A way to identify Timeouts

seanmonstar commented 8 years ago

A way is needed to identify which timeout is ocurring in Machine::timeout. The only way to attempt to match timeouts currently is by checking the clock and comparing with timeouts that have been set. However, this isn't precise, and is possibly an unnecessary check of the clock.

Scope::timeout_ms could either return a TimeoutId or similar, that is passed to Machine::timeout, so they can be matched, or probably the better option, is to allow timeouts to be generic over an associated type. scope.timeout_ms(Next::Read, 5_000); scope.timeout_ms(Next::Write, 1_000), for instance.

tailhook commented 8 years ago

Well, in one of the first versions of the rotor there were generic timeouts.

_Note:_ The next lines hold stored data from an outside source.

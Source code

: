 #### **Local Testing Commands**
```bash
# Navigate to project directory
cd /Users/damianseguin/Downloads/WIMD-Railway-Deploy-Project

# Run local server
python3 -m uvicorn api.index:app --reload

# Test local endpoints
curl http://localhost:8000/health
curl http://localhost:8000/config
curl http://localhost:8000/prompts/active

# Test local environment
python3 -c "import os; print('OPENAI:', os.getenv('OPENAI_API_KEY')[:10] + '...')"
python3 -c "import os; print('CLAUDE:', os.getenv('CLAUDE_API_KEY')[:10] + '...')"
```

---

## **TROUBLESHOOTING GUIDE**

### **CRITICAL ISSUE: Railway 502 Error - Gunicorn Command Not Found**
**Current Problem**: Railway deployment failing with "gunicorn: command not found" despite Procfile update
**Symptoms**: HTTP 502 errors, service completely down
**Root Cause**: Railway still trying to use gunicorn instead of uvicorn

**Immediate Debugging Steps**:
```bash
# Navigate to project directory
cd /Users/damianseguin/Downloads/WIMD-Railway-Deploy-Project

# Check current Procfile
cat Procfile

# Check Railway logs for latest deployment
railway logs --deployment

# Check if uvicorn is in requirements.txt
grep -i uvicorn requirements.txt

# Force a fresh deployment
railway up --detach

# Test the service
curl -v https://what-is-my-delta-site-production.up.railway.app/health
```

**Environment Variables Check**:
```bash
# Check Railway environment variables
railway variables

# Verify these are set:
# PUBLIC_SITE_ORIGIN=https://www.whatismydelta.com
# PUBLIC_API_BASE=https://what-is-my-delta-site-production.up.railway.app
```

The problem is that when there is a layering of the protocols, there are timeouts at each layer. For example, in rotor-http we have:

rotor::Machine -> rotor_stream::Stream/Protocol -> rotor_http::client::Parser/Protocol

Each of them has timeouts, and there will be timeouts in the next layers too

So at each layer, you will need to define a Timeout enum that may be either a timeout of this layer or from upstream (an associated type), and when implementing a trait you will often need a Void type. That's a little bit ugly. We have the same issue with rotor::Machine::Seed but unlike timers, seed propagation terminates on the next layer of abstraction.

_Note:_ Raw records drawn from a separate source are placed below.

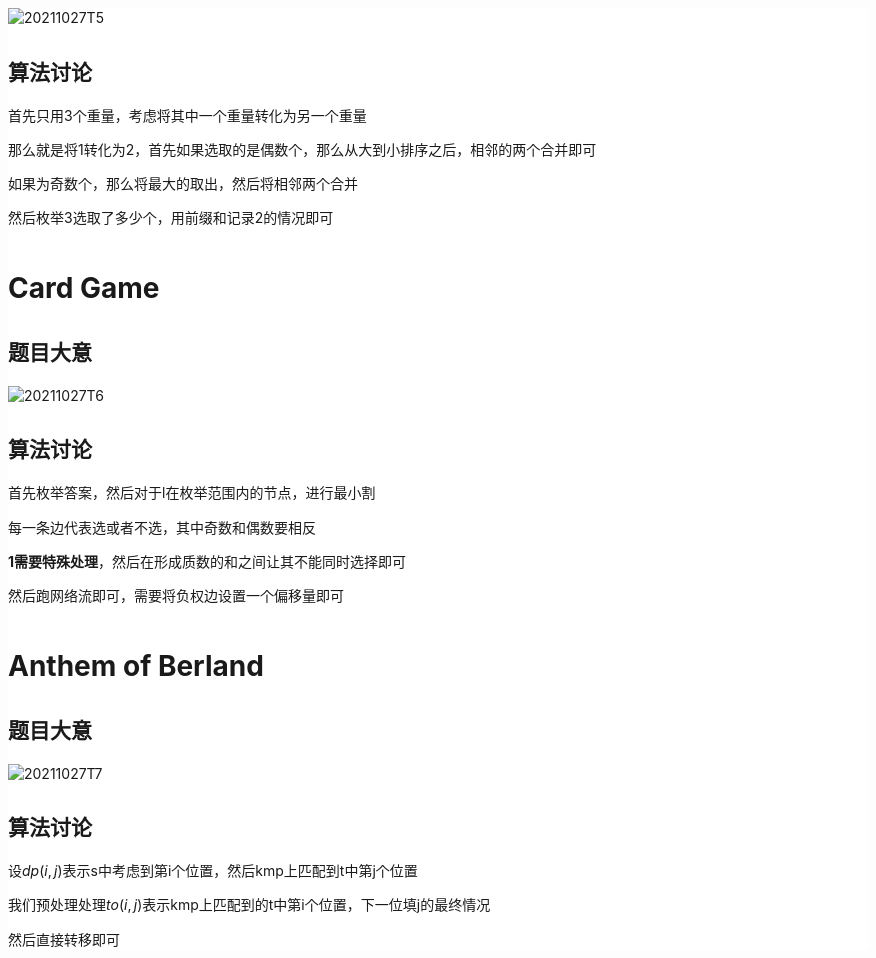 ![20211027T5](D:\Blog\image\20211027T5.PNG)

## 算法讨论

首先只用3个重量，考虑将其中一个重量转化为另一个重量

那么就是将1转化为2，首先如果选取的是偶数个，那么从大到小排序之后，相邻的两个合并即可

如果为奇数个，那么将最大的取出，然后将相邻两个合并

然后枚举3选取了多少个，用前缀和记录2的情况即可

# Card Game

## 题目大意

![20211027T6](D:\Blog\image\20211027T6.PNG)

## 算法讨论

首先枚举答案，然后对于l在枚举范围内的节点，进行最小割

每一条边代表选或者不选，其中奇数和偶数要相反

**1需要特殊处理**，然后在形成质数的和之间让其不能同时选择即可

然后跑网络流即可，需要将负权边设置一个偏移量即可

# Anthem of Berland

## 题目大意

![20211027T7](D:\Blog\image\20211027T7.PNG)

## 算法讨论

设$dp(i,j)$表示s中考虑到第i个位置，然后kmp上匹配到t中第j个位置

我们预处理处理$to(i,j)$表示kmp上匹配到的t中第i个位置，下一位填j的最终情况

然后直接转移即可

Another problem is that when you create multiple timeouts per state machine, it's unclear how to configure the main loop. I mean mio has a limited number of slots for timeouts which set at loop initialization and the size is not growable. It means if you can't calculate a maximum number of timers your application will allocate your application may crash under load.

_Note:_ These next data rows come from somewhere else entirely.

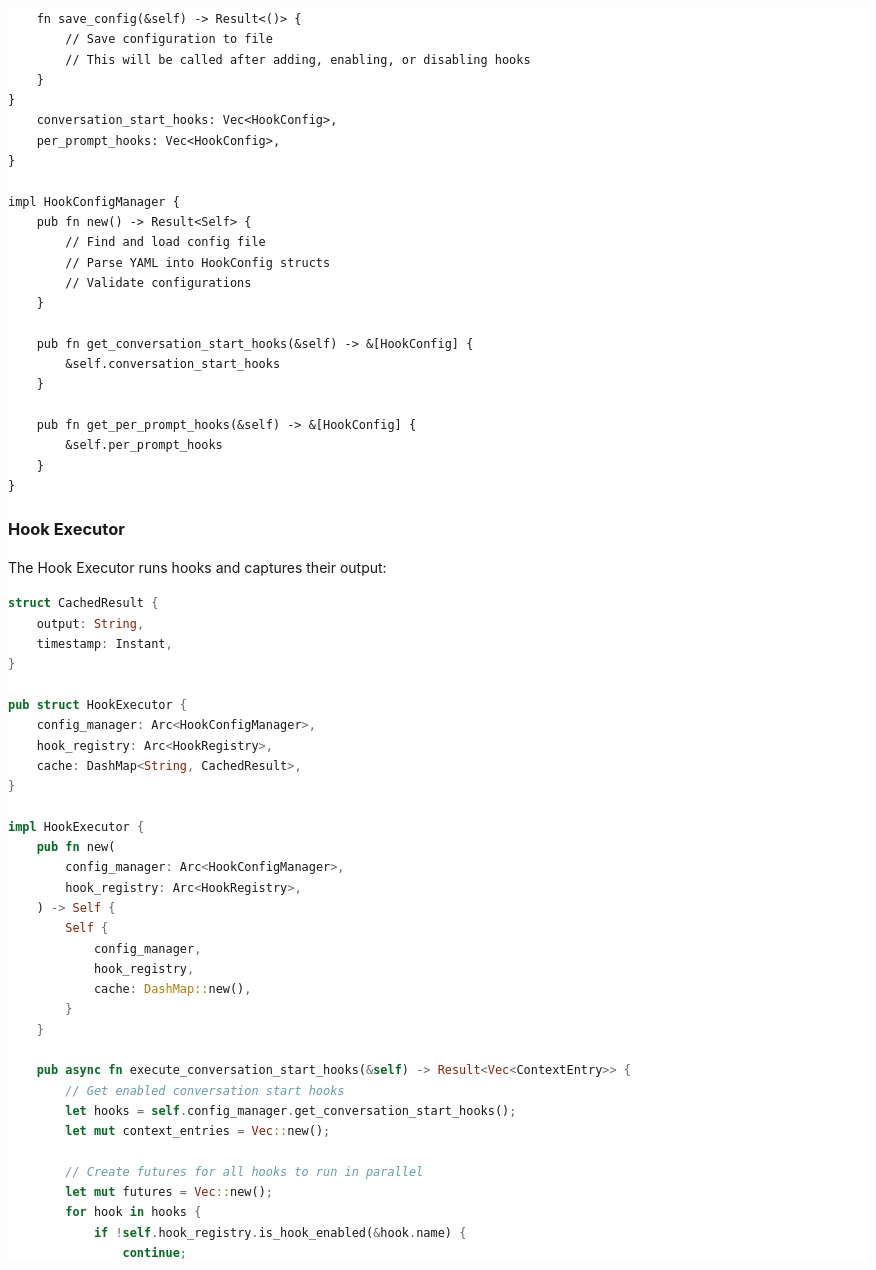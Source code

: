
 ```
    fn save_config(&self) -> Result<()> {
        // Save configuration to file
        // This will be called after adding, enabling, or disabling hooks
    }
}
    conversation_start_hooks: Vec<HookConfig>,
    per_prompt_hooks: Vec<HookConfig>,
}

impl HookConfigManager {
    pub fn new() -> Result<Self> {
        // Find and load config file
        // Parse YAML into HookConfig structs
        // Validate configurations
    }
    
    pub fn get_conversation_start_hooks(&self) -> &[HookConfig] {
        &self.conversation_start_hooks
    }
    
    pub fn get_per_prompt_hooks(&self) -> &[HookConfig] {
        &self.per_prompt_hooks
    }
}
```

### Hook Executor

The Hook Executor runs hooks and captures their output:

```rust
struct CachedResult {
    output: String,
    timestamp: Instant,
}

pub struct HookExecutor {
    config_manager: Arc<HookConfigManager>,
    hook_registry: Arc<HookRegistry>,
    cache: DashMap<String, CachedResult>,
}

impl HookExecutor {
    pub fn new(
        config_manager: Arc<HookConfigManager>,
        hook_registry: Arc<HookRegistry>,
    ) -> Self {
        Self {
            config_manager,
            hook_registry,
            cache: DashMap::new(),
        }
    }
    
    pub async fn execute_conversation_start_hooks(&self) -> Result<Vec<ContextEntry>> {
        // Get enabled conversation start hooks
        let hooks = self.config_manager.get_conversation_start_hooks();
        let mut context_entries = Vec::new();
        
        // Create futures for all hooks to run in parallel
        let mut futures = Vec::new();
        for hook in hooks {
            if !self.hook_registry.is_hook_enabled(&hook.name) {
                continue;
```

[summary]: #summary
[motivation]: #motivation
[guide-level-explanation]: #guide-level-explanation
[reference-level-explanation]: #reference-level-explanation
[drawbacks]: #drawbacks
[rationale-and-alternatives]: #rationale-and-alternatives
[unresolved-questions]: #unresolved-questions
[future-possibilities]: #future-possibilities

So I'm leaning towards collapsing timers at each layer to a single timeout value, and check against the clock when timeout happens.

Another issue is when you don't clear a timeout because of bug, another state machine may get this timeout. It could be because of a bug in one protocol which results to timeout getting in another protocol, which would be really hard to debug (cross-protocol bugs can happen only if "TimeoutId" is used not the associated type).

(I'm even thinking that I should go back to the strict one timeout per machine model, to make working with timers safer)

Thoughts?

seanmonstar commented 8 years ago

How would you have 1 timeout per machine? Panicking if you try to timeout_ms before the first one is used?

I appreciate that multiple timeouts per state machine may exceed the size of the timer queue. However, the size of that queue can be adjusted by the mio config.

As for needing an enum at each layer, that seems typical if you're going to be composing machines into the same loop anyways. For the chain of 'machine -> stream -> parser', you could have the timeouts at those layers be generic, or transform the types between each other.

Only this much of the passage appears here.